From these three facts we can conclude not only that some unknown number of women experience psychological problems following abortion, but that the majority of women seeking abortion appear to be at risk. How many of these at-risk women actually suffer post-abortion problems is not known. But the evidence is clearly sufficient to raise the concern that abortion may pose a significant public health threat. Therefore, further research should be given a high priority. In the meantime, a national effort should be undertaken to: 1) Help high risk patients avoid abortions; 2) Better inform and counsel patients about risks and alternatives prior to abortion; and 3) Offer better care and understanding to women who are struggling with psychological problems after their abortions.

In response to my suggestion, Dr. Koop sent me a personal letter stating that he understood my line of reasoning and would keep it in mind when preparing his report. He also noted that he had a copy of my book which included results of the first longterm followup study of women, an average of ten years post-abortion. Because this study was limited to a sample of 253 WEBA members, Dr. Koop pointed out that “it is impossible to make national generalizations” from such samples.

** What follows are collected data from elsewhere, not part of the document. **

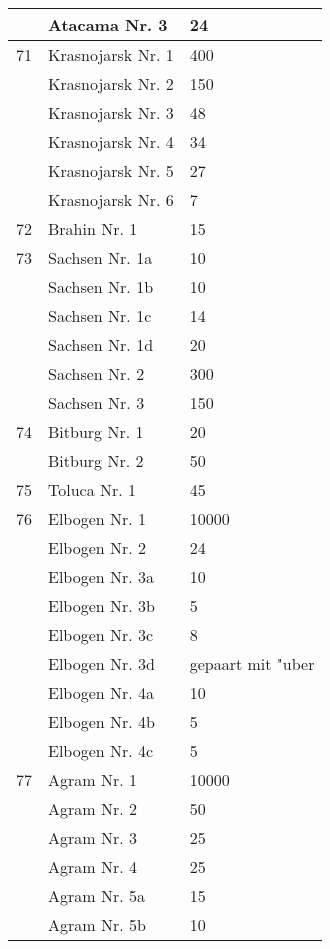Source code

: \documentclass[a4paper, 11pt, oneside, polutonikogreek, german]{article}
\begin{document}
\begin{center}
\begin{longtable}{|l|l|l|}
          & Atacama Nr. 3 & 24 \\ \hline
        71 & Krasnojarsk Nr. 1 & 400 \\ \hline
          & Krasnojarsk Nr. 2 & 150 \\ \hline
          & Krasnojarsk Nr. 3 & 48 \\ \hline
          & Krasnojarsk Nr. 4 & 34 \\ \hline
          & Krasnojarsk Nr. 5 & 27 \\ \hline
          & Krasnojarsk Nr. 6 & 7 \\ \hline
        72 & Brahin Nr. 1 & 15 \\ \hline
        73 & Sachsen Nr. 1a & 10 \\ \hline
          & Sachsen Nr. 1b & 10 \\ \hline
          & Sachsen Nr. 1c & 14 \\ \hline
          & Sachsen Nr. 1d & 20 \\ \hline
          & Sachsen Nr. 2 & 300 \\ \hline
          & Sachsen Nr. 3 & 150 \\ \hline
        74 & Bitburg Nr. 1 & 20 \\ \hline
          & Bitburg Nr. 2 & 50 \\ \hline
        75 & Toluca Nr. 1 & 45 \\ \hline
        76 & Elbogen Nr. 1 & 10000 \\ \hline
          & Elbogen Nr. 2 & 24 \\ \hline
          & Elbogen Nr. 3a & 10 \\ \hline
          & Elbogen Nr. 3b & 5 \\ \hline
          & Elbogen Nr. 3c & 8 \\ \hline
          & Elbogen Nr. 3d & gepaart mit "uber \\ \hline
          & Elbogen Nr. 4a & 10 \\ \hline
          & Elbogen Nr. 4b & 5 \\ \hline
          & Elbogen Nr. 4c & 5 \\ \hline
        77 & Agram Nr. 1 & 10000 \\ \hline
          & Agram Nr. 2 & 50 \\ \hline
          & Agram Nr. 3 & 25 \\ \hline
          & Agram Nr. 4 & 25 \\ \hline
          & Agram Nr. 5a & 15 \\ \hline
          & Agram Nr. 5b & 10 \\ \hline

\end{longtable}
\end{center}
\end{document}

Dr. Koop’s observation is of course true, in the sense of making statistical generalizations, but it does not lessen the value of the WEBA sample in terms of gaining insights into at least the potential importance of the problem. After all, in any public health investigation one must always study the symptoms of the sick population before one can even begin to measure the extent of the illness in the general population. Unless the symptoms are identified first, it is impossible to ask the right questions of the general population. Indeed, the greatest methodological flaw of pro-abortion research is that researchers have concentrated their efforts on proving that psychiatric sequelae are rare without first defining the range of emotional and behavioral problems which women report as being associated with their abortion. In other words, rather than spend any time in actually studying the experience of women who suffer problems after an abortion, they have always been bent on marginalizing the affected women as a dysfunctional minority.

As one final note, it is curious that while Dr. Koop personally reported having seen my study, my research was not included in the extensive bibliography of materials which the Surgeon General’s assistant claimed to have studied in preparing the “report.” This omission is especially odd since all the studies which were included in the bibliography were also to be dismissed as “methodologically flawed.”